Peter Laib, chairman of Diamond Asset Advisors, the Swiss group collaborating with the company, says: “After the subprime disaster and with economic uncertainty, investors are looking for low-volatility investments. Diamonds are less volatile, as they’re resistant to speculation by the financial community, so there are no derivatives or tradeable products and no short selling is possible.”
He says the fund could offer annual returns of as much as 12 per cent.
“Diamonds have shown consistent growth over the years, polished diamond prices have grown 100 per cent since 2004, and this only looks set to continue.”
Diamond prices are certainly on a trajectory. Prices of ½-carat diamonds have risen by 49 per cent since 2001. One-carat diamonds have risen by 88.9 per cent in the same period.
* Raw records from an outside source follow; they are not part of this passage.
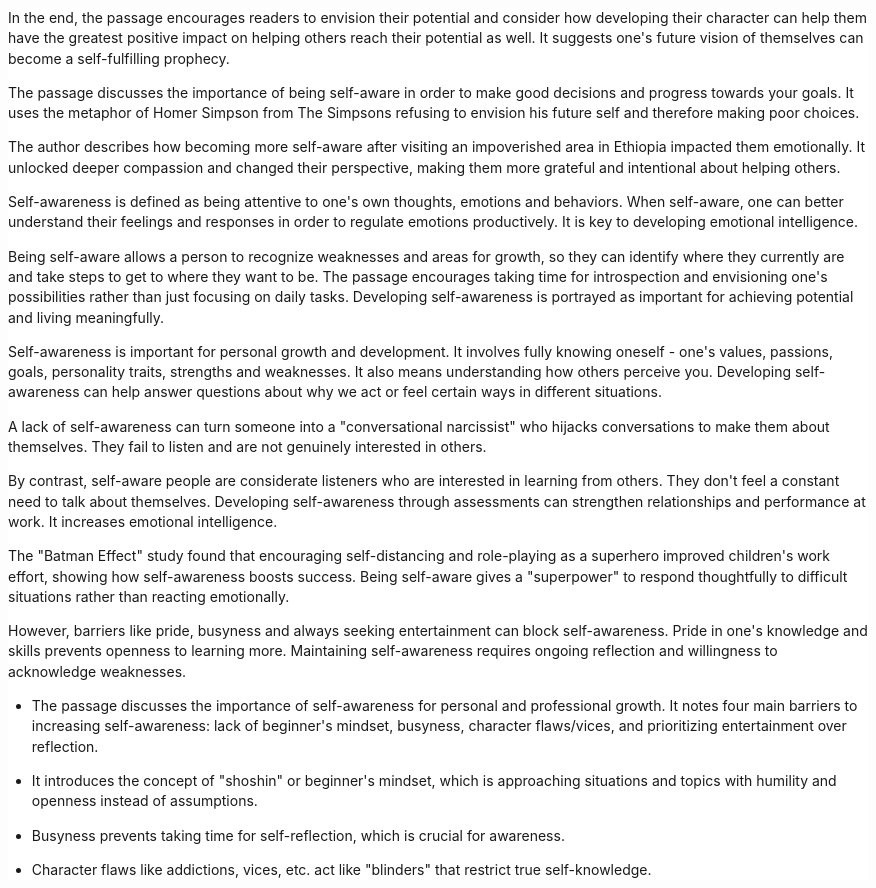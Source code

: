 In the end, the passage encourages readers to envision their potential and consider how developing their character can help them have the greatest positive impact on helping others reach their potential as well. It suggests one's future vision of themselves can become a self-fulfilling prophecy.

 

The passage discusses the importance of being self-aware in order to make good decisions and progress towards your goals. It uses the metaphor of Homer Simpson from The Simpsons refusing to envision his future self and therefore making poor choices. 

The author describes how becoming more self-aware after visiting an impoverished area in Ethiopia impacted them emotionally. It unlocked deeper compassion and changed their perspective, making them more grateful and intentional about helping others. 

Self-awareness is defined as being attentive to one's own thoughts, emotions and behaviors. When self-aware, one can better understand their feelings and responses in order to regulate emotions productively. It is key to developing emotional intelligence. 

Being self-aware allows a person to recognize weaknesses and areas for growth, so they can identify where they currently are and take steps to get to where they want to be. The passage encourages taking time for introspection and envisioning one's possibilities rather than just focusing on daily tasks. Developing self-awareness is portrayed as important for achieving potential and living meaningfully.

 

Self-awareness is important for personal growth and development. It involves fully knowing oneself - one's values, passions, goals, personality traits, strengths and weaknesses. It also means understanding how others perceive you. Developing self-awareness can help answer questions about why we act or feel certain ways in different situations. 

A lack of self-awareness can turn someone into a "conversational narcissist" who hijacks conversations to make them about themselves. They fail to listen and are not genuinely interested in others. 

By contrast, self-aware people are considerate listeners who are interested in learning from others. They don't feel a constant need to talk about themselves. Developing self-awareness through assessments can strengthen relationships and performance at work. It increases emotional intelligence. 

The "Batman Effect" study found that encouraging self-distancing and role-playing as a superhero improved children's work effort, showing how self-awareness boosts success. Being self-aware gives a "superpower" to respond thoughtfully to difficult situations rather than reacting emotionally. 

However, barriers like pride, busyness and always seeking entertainment can block self-awareness. Pride in one's knowledge and skills prevents openness to learning more. Maintaining self-awareness requires ongoing reflection and willingness to acknowledge weaknesses.

 

- The passage discusses the importance of self-awareness for personal and professional growth. It notes four main barriers to increasing self-awareness: lack of beginner's mindset, busyness, character flaws/vices, and prioritizing entertainment over reflection. 

- It introduces the concept of "shoshin" or beginner's mindset, which is approaching situations and topics with humility and openness instead of assumptions. 

- Busyness prevents taking time for self-reflection, which is crucial for awareness. 

- Character flaws like addictions, vices, etc. act like "blinders" that restrict true self-knowledge. 

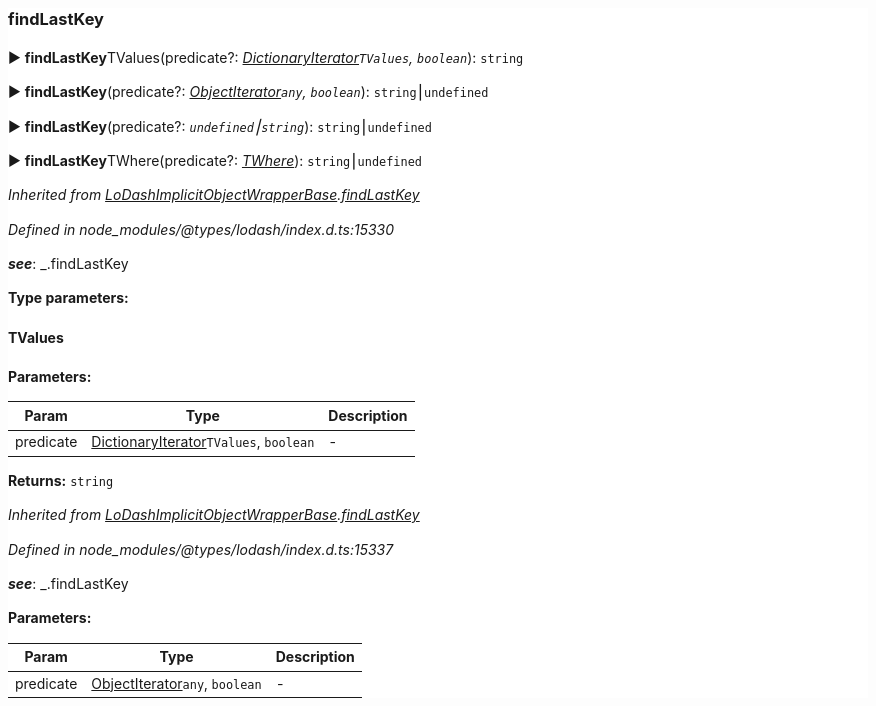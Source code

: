 <a id="findlastkey"></a>

###  findLastKey

► **findLastKey**TValues(predicate?: *[DictionaryIterator](../modules/_node_modules__types_lodash_index_d_._.md#dictionaryiterator)`TValues`, `boolean`*): `string`

► **findLastKey**(predicate?: *[ObjectIterator](../modules/_node_modules__types_lodash_index_d_._.md#objectiterator)`any`, `boolean`*): `string`⎮`undefined`

► **findLastKey**(predicate?: *`undefined`⎮`string`*): `string`⎮`undefined`

► **findLastKey**TWhere(predicate?: *[TWhere]()*): `string`⎮`undefined`



*Inherited from [LoDashImplicitObjectWrapperBase](_node_modules__types_lodash_index_d_._.lodashimplicitobjectwrapperbase.md).[findLastKey](_node_modules__types_lodash_index_d_._.lodashimplicitobjectwrapperbase.md#findlastkey)*

*Defined in node_modules/@types/lodash/index.d.ts:15330*


*__see__*: _.findLastKey



**Type parameters:**

#### TValues 
**Parameters:**

| Param | Type | Description |
| ------ | ------ | ------ |
| predicate | [DictionaryIterator](../modules/_node_modules__types_lodash_index_d_._.md#dictionaryiterator)`TValues`, `boolean`   |  - |





**Returns:** `string`



*Inherited from [LoDashImplicitObjectWrapperBase](_node_modules__types_lodash_index_d_._.lodashimplicitobjectwrapperbase.md).[findLastKey](_node_modules__types_lodash_index_d_._.lodashimplicitobjectwrapperbase.md#findlastkey)*

*Defined in node_modules/@types/lodash/index.d.ts:15337*


*__see__*: _.findLastKey



**Parameters:**

| Param | Type | Description |
| ------ | ------ | ------ |
| predicate | [ObjectIterator](../modules/_node_modules__types_lodash_index_d_._.md#objectiterator)`any`, `boolean`   |  - |




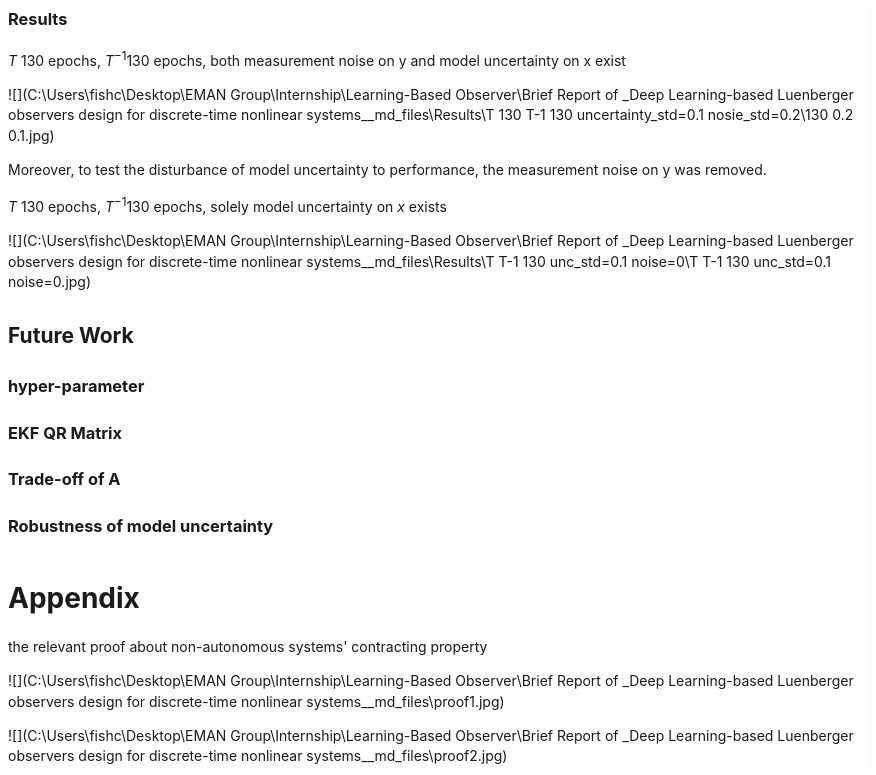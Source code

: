  ### Results

$T$  130 epochs, $T^{-1}$130 epochs, both measurement noise on y and model uncertainty on x exist

![](C:\Users\fishc\Desktop\EMAN Group\Internship\Learning-Based Observer\Brief Report of _Deep Learning-based Luenberger observers design for discrete-time nonlinear systems__md_files\Results\T 130 T-1 130 uncertainty_std=0.1 nosie_std=0.2\130 0.2 0.1.jpg)

Moreover, to test the disturbance of model uncertainty to performance, the measurement noise on y was removed. 

$T$  130 epochs, $T^{-1}$130 epochs, solely model uncertainty on $x$ exists

![](C:\Users\fishc\Desktop\EMAN Group\Internship\Learning-Based Observer\Brief Report of _Deep Learning-based Luenberger observers design for discrete-time nonlinear systems__md_files\Results\T T-1 130 unc_std=0.1 noise=0\T T-1 130 unc_std=0.1 noise=0.jpg)

## Future Work

### hyper-parameter 

### EKF QR Matrix

### Trade-off of A

### Robustness of model uncertainty



# Appendix

the relevant proof about non-autonomous systems' contracting property

![](C:\Users\fishc\Desktop\EMAN Group\Internship\Learning-Based Observer\Brief Report of _Deep Learning-based Luenberger observers design for discrete-time nonlinear systems__md_files\proof1.jpg)

![](C:\Users\fishc\Desktop\EMAN Group\Internship\Learning-Based Observer\Brief Report of _Deep Learning-based Luenberger observers design for discrete-time nonlinear systems__md_files\proof2.jpg)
Meanwhile, three-carat diamonds have gone up a staggering 238 per cent over the same timeframe.
Pressure on supply is one factor driving prices, says Mr Laib. “Supply constraints are a big factor, with few or no mines expected to emerge in the next 10 years and existing mines past their peak, meaning supply will decline.” He says the supply-demand gap could add as much as a 3 to 4 per cent premium to diamonds over the next few years.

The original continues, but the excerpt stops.